#### [WORK INSTRUCTIONS]
Retype the listing in full. Change nothing.

━━━━━━━━━━━━━━━━━━━━━━━━━━━━━━

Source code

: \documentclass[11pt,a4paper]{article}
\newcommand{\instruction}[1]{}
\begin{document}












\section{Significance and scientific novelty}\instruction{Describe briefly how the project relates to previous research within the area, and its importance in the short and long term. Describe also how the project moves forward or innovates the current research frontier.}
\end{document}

━━━━━━━━━━━━━━━━━━━━━━━━━━━━━━

#### [SOLUTION FOR THIS PROBLEM]
Source code

: \documentclass[11pt,a4paper]{article}
\newcommand{\instruction}[1]{}
\begin{document}












\section{Significance and scientific novelty}\instruction{Describe briefly how the project relates to previous research within the area, and its importance in the short and long term. Describe also how the project moves forward or innovates the current research frontier.}
\end{document}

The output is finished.